Continuons : Denis Masseglia, président du CNOSF, lance que les « joueurs sont pour la plupart, déconnectés des réalités». BiBi avait relevé dans une de ses Flèches les louanges de Denis Masseglia par le Figaro : «Denis Masseglia veut faire rentrer le Monde de l’Economie dans le Sport sous forme de mécénat». Pas déconnecté des réalités, ce Monsieur. Est-il plus intelligent pour autant ?

Non seulement, le joueur de l’Équipe de France est ignare mais il ne travaille pas : « L’élève se trompe.
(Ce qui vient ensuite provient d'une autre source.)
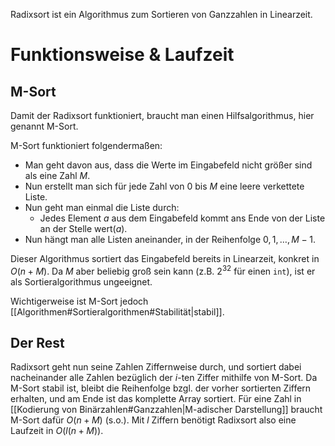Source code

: Radixsort ist ein Algorithmus zum Sortieren von Ganzzahlen in Linearzeit.

# Funktionsweise & Laufzeit
## M-Sort
Damit der Radixsort funktioniert, braucht man einen Hilfsalgorithmus, hier genannt M-Sort. 

M-Sort funktioniert folgendermaßen:
- Man geht davon aus, dass die Werte im Eingabefeld nicht größer sind als eine Zahl $M$.
- Nun erstellt man sich für jede Zahl von 0 bis $M$ eine leere verkettete Liste.
- Nun geht man einmal die Liste durch:
	- Jedes Element $a$ aus dem Eingabefeld kommt ans Ende von der Liste an der Stelle $\text{wert}(a)$.
- Nun hängt man alle Listen aneinander, in der Reihenfolge $0,1,\ldots,M-1$.

Dieser Algorithmus sortiert das Eingabefeld bereits in Linearzeit, konkret in $O(n+M)$. Da $M$ aber beliebig groß sein kann (z.B. $2^{32}$ für einen `int`), ist er als Sortieralgorithmus ungeeignet.

Wichtigerweise ist M-Sort jedoch [[Algorithmen#Sortieralgorithmen#Stabilität|stabil]].

## Der Rest
Radixsort geht nun seine Zahlen Ziffernweise durch, und sortiert dabei nacheinander alle Zahlen bezüglich der $i$-ten Ziffer mithilfe von M-Sort. Da M-Sort stabil ist, bleibt die Reihenfolge bzgl. der vorher sortierten Ziffern erhalten, und am Ende ist das komplette Array sortiert.
Für eine Zahl in [[Kodierung von Binärzahlen#Ganzzahlen|M-adischer Darstellung]] braucht M-Sort dafür $O(n+M)$ (s.o.). Mit $l$ Ziffern benötigt Radixsort also eine Laufzeit in $O(l(n+M))$.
Il n’a travaillé ni en CM2, ni en 6ième… et ainsi de suite jusqu’à la Terminale» (Guy Roux, Libération du 20 juin). Plus loin, l’éditorialiste s’en prend à ces joueurs gâtés en leur accolant le qualificatif d’«autistes», indécent qualificatif qui n’offusque personne.

Les Courtisans et les Ignares.

On a assisté à un défouloir généralisé non sur le pauvre jeu de cette équipe mais sur des attaques de personnes (ici sur leur cerveau – ou sur leur capital culturel pour parler bourdieusement). Étrange unanimité qui interroge BiBi. Ces Ignares en bleu seraient-ils des non-citoyens ? Faut-il qu’ils parlent le Langage de Cour pour avoir une existence agréée ?

Autres questions : n’y aurait-il pas derrière ces anathèmes et ces moqueries en-veux-tu en voilà, un racisme latent, insidieux, de la part de ceux qui se sentent d’une «essence supérieure ». Bourdieu caractérisait ce racisme de « racisme de l’intelligence » (lire son dernier chapitre de «Questions de Sociologie». Éditions de Minuit) distillé par ces Intellectuels-Censeurs.

La déferlante du Mépris.

A traiter l’autre – le Différent-de-Soi – de «con», on dit aussi (surtout) que l’on ne l’est pas soi-même. Que Ribéry fasse dix fautes de français pour s’exprimer, soit. Et alors ? Que certains joueurs aient eu des propos malheureux, des postures très critiquables, soit… mais faut-il  pour autant s’en moquer sans limites… eux qui n’ont pas le même capital culturel et scolaire que le «nôtre». Cette vision déferlante méprise extraordinairement les gens aux trajectoires sociales inédites et aux ascensions sociales fulgurantes (lire par exemple ce qui a été écrit sur celle du joueur emblématique qu’est Anelka, venu de Trappes et richissime à 18 ans).

Un déficit de pensée.

Derrière ce ressentiment brutal envers ces « illettrés» qui ont quand même «réussi», derrière ces dépits rageurs contre ces «enfants gâtés» ou contre ces «caïds immatures» issus évidemment des éternelles «classes dangereuses», BiBi y voit plutôt un… dangereux déficit de pensée.